■ TRY IT
Below are records; count how many of their lines contain the word "obrazky" and give the number alone.

*** Opening RECORD EXCERPTS ***

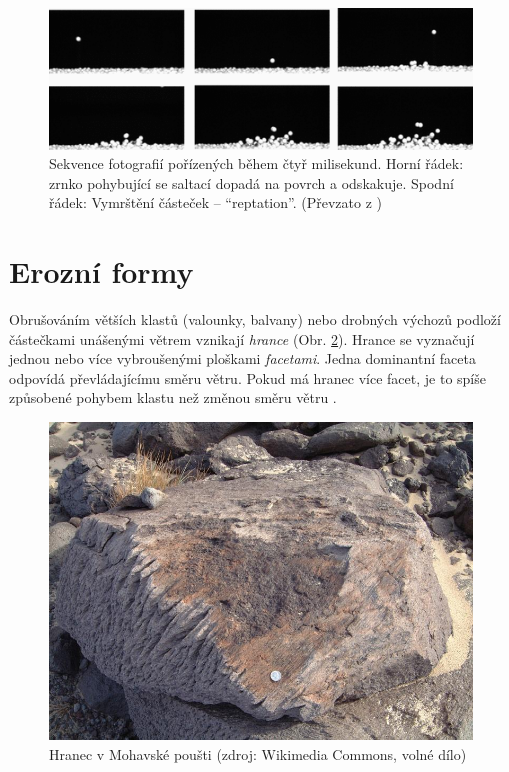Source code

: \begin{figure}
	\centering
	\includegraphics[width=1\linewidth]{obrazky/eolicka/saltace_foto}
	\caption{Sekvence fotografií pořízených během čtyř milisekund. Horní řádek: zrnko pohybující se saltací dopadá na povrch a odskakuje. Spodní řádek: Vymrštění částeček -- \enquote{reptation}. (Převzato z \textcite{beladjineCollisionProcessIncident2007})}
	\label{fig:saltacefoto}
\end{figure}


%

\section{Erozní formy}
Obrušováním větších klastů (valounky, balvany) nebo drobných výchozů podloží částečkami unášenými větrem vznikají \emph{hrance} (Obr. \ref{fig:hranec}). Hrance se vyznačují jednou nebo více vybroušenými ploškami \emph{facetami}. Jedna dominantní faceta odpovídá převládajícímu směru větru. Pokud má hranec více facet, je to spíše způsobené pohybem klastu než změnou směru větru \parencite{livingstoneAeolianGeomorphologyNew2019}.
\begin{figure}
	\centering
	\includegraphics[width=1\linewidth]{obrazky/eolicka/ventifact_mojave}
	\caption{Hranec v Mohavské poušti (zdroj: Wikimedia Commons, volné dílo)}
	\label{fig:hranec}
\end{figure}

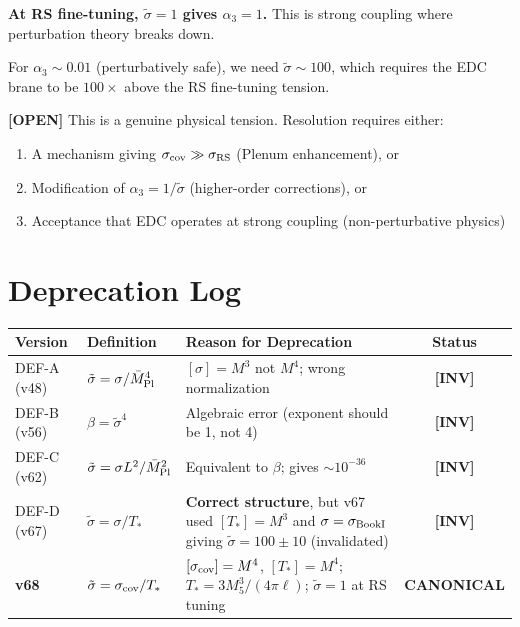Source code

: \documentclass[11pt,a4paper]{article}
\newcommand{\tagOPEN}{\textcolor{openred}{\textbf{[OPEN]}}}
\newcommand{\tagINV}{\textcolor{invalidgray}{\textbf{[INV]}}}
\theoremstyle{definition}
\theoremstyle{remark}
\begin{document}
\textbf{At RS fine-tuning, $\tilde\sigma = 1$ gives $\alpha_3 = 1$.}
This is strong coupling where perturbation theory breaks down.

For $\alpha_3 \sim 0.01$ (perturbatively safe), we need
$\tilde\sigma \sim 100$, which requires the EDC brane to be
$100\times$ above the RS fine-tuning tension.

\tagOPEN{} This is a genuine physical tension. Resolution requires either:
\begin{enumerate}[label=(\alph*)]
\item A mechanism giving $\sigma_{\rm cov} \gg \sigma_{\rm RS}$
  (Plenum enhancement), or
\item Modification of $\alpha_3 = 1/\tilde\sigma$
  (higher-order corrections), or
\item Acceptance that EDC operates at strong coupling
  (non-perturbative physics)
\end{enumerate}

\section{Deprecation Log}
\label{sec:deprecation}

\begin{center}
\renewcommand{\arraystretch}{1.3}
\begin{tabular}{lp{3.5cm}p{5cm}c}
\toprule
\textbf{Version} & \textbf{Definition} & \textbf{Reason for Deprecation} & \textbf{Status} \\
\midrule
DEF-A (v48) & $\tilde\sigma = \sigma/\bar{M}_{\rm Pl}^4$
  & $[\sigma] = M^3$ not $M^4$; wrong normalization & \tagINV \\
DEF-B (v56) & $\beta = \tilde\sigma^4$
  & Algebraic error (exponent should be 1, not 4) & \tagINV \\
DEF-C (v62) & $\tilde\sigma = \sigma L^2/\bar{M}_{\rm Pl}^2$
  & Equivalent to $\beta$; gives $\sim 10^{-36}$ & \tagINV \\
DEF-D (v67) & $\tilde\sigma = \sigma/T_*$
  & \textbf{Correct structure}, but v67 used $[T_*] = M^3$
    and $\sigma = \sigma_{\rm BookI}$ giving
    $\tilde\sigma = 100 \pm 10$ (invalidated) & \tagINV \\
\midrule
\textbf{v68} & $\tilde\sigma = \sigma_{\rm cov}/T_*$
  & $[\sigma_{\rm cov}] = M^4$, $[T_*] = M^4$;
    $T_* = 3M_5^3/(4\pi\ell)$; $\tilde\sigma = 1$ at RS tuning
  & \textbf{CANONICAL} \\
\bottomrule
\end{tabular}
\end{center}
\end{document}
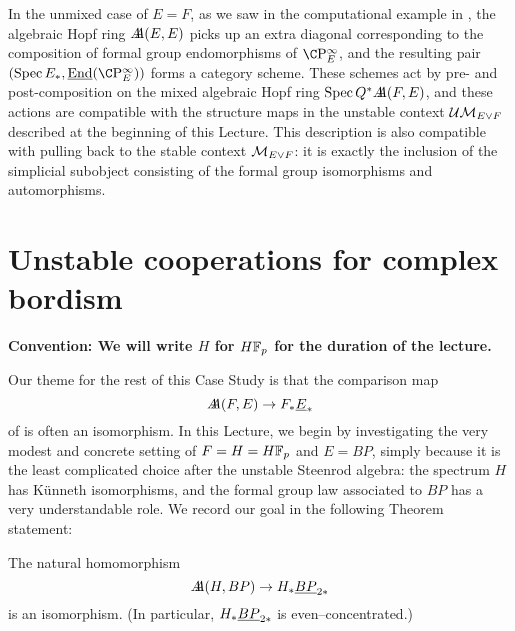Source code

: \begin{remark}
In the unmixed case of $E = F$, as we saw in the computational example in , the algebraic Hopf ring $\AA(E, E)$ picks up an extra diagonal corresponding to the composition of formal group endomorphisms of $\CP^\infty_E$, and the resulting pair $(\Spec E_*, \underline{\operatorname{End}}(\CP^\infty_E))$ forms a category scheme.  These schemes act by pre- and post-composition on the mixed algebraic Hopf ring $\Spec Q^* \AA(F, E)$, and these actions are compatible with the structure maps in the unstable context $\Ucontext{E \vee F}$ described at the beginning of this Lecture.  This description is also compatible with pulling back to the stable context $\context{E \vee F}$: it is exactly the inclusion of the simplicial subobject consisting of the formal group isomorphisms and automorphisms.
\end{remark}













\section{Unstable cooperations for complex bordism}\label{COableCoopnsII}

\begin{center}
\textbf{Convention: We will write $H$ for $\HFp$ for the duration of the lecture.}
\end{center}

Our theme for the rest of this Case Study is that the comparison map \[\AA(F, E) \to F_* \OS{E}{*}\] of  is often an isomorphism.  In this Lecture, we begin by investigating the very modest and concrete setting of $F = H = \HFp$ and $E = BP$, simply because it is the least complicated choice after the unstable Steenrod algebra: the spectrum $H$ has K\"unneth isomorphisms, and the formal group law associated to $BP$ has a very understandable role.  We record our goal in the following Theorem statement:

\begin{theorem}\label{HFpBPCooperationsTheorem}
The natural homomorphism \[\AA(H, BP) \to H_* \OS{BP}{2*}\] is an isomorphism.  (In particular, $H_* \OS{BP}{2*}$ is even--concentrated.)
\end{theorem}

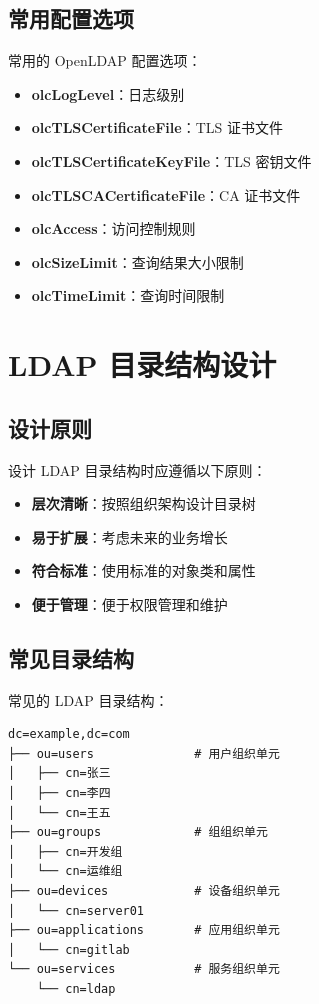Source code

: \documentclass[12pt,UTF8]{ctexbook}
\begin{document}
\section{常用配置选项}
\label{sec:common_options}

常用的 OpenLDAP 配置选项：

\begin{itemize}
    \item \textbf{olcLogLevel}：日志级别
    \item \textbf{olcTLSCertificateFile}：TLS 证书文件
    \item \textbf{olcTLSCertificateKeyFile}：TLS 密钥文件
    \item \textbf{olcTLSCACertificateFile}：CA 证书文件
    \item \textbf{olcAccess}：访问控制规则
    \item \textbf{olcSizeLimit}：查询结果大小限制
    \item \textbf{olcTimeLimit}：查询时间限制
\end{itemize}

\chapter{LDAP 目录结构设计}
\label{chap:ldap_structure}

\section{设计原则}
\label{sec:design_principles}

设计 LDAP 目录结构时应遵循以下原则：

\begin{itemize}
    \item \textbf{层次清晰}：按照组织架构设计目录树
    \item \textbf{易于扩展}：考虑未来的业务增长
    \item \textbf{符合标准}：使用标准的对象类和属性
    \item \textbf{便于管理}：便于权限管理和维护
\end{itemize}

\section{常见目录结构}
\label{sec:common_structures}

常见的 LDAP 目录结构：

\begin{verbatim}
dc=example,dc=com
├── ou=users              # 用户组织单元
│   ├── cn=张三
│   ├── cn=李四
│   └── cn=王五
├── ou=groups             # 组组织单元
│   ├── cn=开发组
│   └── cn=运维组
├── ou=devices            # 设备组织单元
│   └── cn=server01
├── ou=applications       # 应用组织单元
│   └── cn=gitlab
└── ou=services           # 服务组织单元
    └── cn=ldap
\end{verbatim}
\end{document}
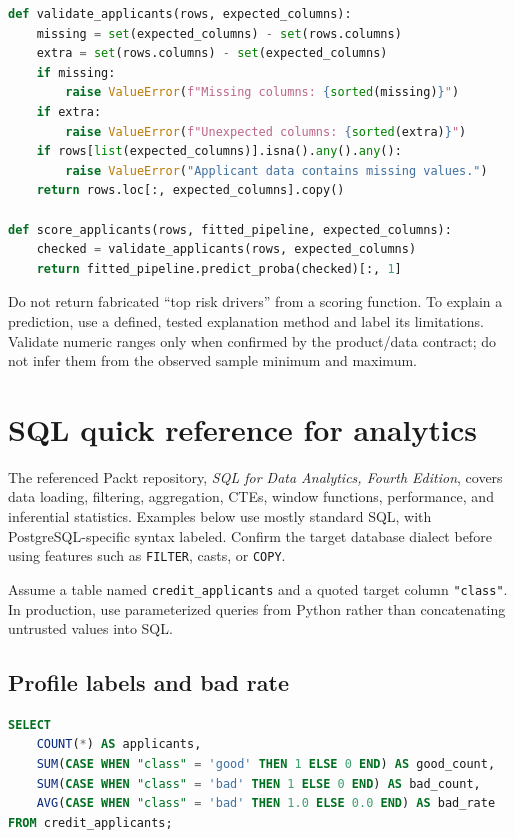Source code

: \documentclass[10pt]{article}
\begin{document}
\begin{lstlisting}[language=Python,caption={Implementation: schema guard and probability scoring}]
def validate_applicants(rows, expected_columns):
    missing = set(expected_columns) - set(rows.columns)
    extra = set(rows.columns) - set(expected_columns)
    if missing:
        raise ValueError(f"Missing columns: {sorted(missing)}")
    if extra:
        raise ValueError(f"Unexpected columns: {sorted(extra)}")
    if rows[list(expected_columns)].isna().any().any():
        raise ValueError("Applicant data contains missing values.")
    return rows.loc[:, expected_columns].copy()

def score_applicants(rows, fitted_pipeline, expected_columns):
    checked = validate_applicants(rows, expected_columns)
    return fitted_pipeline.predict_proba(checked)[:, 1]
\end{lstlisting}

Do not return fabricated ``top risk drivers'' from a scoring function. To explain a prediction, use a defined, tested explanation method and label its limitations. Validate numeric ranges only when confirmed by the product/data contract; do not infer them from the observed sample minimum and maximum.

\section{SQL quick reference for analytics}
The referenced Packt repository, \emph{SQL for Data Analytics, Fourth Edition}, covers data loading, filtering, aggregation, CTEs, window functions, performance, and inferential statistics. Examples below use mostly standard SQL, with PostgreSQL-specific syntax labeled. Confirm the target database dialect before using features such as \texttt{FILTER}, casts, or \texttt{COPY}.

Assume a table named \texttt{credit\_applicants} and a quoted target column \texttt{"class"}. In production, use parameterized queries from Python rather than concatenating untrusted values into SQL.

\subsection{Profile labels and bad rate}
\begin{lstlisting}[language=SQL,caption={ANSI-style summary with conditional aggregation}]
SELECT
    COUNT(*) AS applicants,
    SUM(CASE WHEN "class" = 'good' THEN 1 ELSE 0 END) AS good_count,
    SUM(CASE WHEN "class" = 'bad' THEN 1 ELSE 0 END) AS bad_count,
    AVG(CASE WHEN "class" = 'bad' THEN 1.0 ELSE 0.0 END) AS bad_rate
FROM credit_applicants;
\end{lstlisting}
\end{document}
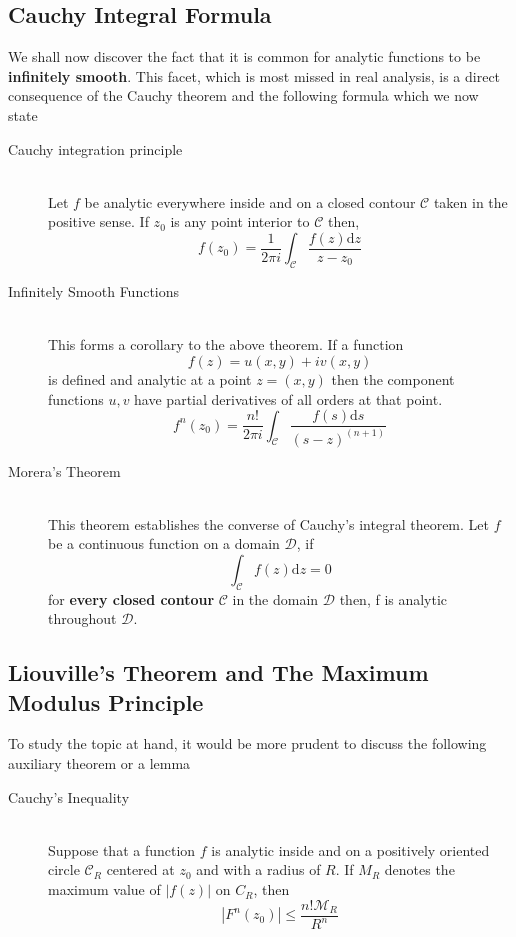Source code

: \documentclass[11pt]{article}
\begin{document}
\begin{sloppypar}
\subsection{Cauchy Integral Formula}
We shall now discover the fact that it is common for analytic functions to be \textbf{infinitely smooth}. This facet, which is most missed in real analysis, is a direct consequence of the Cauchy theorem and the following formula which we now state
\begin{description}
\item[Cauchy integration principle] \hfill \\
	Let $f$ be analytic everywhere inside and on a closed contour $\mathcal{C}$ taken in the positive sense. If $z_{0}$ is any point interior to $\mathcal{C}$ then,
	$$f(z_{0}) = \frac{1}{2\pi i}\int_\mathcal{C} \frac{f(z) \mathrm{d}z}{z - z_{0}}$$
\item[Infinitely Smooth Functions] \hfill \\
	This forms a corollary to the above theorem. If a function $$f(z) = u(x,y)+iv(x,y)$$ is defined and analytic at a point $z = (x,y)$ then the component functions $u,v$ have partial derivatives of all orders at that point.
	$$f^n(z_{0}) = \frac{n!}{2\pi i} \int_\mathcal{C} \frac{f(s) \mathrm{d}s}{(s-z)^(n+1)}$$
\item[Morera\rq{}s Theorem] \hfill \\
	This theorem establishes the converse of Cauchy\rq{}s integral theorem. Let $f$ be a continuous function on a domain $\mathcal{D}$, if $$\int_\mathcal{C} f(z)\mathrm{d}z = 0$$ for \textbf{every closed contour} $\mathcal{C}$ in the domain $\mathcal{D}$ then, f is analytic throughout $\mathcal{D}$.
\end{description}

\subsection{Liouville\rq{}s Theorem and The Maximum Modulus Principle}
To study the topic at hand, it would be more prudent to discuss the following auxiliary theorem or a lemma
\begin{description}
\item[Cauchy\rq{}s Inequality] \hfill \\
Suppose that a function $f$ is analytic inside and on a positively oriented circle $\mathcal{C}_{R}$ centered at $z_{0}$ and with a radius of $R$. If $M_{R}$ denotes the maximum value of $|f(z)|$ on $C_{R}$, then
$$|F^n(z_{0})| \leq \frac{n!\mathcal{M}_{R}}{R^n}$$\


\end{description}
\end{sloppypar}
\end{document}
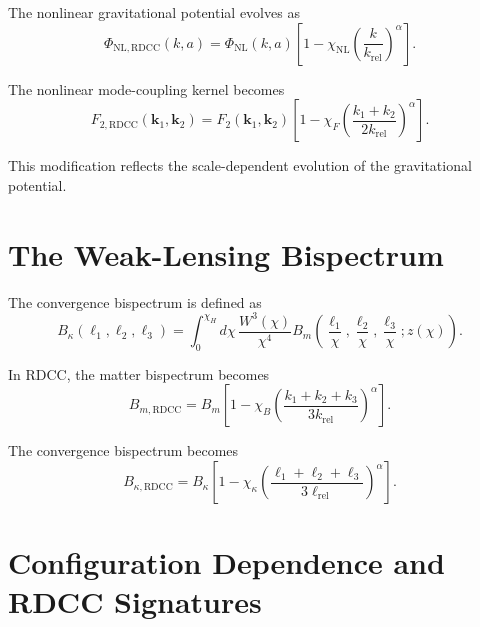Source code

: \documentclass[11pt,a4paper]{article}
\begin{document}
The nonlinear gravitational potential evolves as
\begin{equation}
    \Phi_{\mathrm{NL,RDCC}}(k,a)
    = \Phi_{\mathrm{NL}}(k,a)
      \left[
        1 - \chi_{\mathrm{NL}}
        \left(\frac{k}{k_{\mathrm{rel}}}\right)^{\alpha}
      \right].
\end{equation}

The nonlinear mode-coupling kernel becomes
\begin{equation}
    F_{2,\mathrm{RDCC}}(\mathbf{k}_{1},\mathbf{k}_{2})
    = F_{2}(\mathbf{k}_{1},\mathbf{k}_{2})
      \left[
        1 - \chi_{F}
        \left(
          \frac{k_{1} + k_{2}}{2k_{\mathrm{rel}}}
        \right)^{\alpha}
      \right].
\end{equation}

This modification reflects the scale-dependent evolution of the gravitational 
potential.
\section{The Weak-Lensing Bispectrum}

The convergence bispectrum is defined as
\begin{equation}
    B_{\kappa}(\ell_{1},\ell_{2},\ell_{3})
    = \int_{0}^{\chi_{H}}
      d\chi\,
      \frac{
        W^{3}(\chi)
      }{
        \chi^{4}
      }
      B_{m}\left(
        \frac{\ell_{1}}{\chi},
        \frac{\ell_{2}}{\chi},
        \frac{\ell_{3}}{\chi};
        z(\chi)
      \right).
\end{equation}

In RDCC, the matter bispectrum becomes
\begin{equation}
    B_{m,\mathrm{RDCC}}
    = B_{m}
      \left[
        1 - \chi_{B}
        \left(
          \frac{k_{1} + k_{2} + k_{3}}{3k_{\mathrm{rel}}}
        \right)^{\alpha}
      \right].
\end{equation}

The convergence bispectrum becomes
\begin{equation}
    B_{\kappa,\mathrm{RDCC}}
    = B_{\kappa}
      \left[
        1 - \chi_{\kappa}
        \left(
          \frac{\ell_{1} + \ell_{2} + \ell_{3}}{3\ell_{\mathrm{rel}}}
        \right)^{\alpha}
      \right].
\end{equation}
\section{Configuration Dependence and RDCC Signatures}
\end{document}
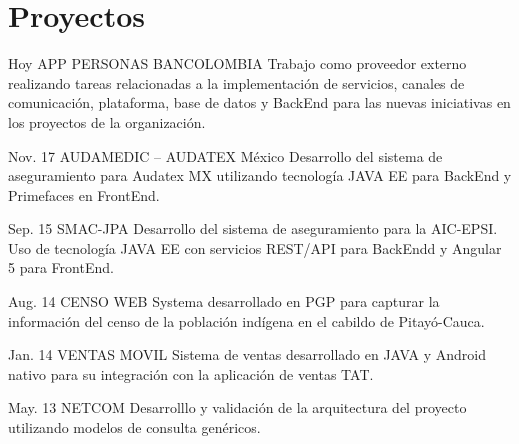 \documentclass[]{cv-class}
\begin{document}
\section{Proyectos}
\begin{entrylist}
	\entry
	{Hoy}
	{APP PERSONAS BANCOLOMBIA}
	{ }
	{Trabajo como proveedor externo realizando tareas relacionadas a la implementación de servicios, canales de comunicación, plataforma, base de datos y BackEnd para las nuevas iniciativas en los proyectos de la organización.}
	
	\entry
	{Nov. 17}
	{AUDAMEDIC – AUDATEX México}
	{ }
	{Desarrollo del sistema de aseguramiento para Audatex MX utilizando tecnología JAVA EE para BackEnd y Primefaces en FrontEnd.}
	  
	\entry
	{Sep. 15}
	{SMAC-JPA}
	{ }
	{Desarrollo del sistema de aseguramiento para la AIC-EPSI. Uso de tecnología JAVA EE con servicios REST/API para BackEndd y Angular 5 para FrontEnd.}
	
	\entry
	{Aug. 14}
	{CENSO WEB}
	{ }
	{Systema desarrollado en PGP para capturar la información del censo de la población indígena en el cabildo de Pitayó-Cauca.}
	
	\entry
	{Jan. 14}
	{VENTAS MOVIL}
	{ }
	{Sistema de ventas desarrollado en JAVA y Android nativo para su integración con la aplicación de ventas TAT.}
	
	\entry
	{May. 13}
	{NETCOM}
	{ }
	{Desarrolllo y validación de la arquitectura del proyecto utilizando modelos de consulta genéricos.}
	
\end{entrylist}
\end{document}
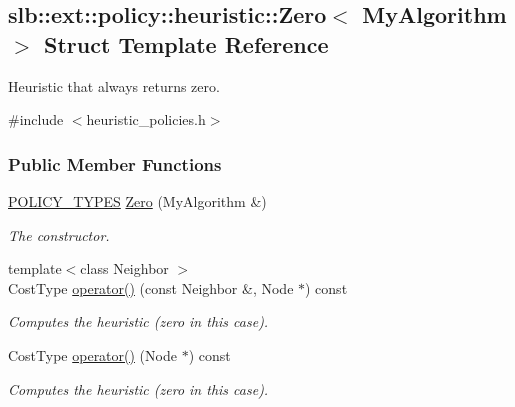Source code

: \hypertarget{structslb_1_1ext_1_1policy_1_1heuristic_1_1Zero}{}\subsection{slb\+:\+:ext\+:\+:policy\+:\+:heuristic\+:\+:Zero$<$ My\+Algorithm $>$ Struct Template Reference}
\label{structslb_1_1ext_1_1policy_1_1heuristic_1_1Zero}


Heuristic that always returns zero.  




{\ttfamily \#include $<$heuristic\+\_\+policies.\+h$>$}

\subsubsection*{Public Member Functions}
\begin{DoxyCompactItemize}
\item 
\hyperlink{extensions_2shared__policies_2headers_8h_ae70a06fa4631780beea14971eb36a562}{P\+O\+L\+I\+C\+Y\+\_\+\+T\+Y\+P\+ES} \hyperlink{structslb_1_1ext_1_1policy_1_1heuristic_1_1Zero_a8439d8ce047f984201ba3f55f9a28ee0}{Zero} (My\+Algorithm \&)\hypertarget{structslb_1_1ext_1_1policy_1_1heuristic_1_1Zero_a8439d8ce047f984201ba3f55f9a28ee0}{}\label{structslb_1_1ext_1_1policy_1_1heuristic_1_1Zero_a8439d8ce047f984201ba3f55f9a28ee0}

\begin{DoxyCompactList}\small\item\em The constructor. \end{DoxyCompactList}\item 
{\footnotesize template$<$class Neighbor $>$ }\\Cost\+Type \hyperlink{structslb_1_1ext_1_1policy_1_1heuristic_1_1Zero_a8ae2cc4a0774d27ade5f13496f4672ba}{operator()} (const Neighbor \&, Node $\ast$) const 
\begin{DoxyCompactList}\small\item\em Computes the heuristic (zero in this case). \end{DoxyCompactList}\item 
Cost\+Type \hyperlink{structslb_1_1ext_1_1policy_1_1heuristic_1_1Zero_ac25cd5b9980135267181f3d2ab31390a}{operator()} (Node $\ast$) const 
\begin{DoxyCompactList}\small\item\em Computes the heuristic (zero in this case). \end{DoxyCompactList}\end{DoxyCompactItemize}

*** Closing RECORD EXCERPTS ***

■ SOLUTION FOR THIS PROBLEM
2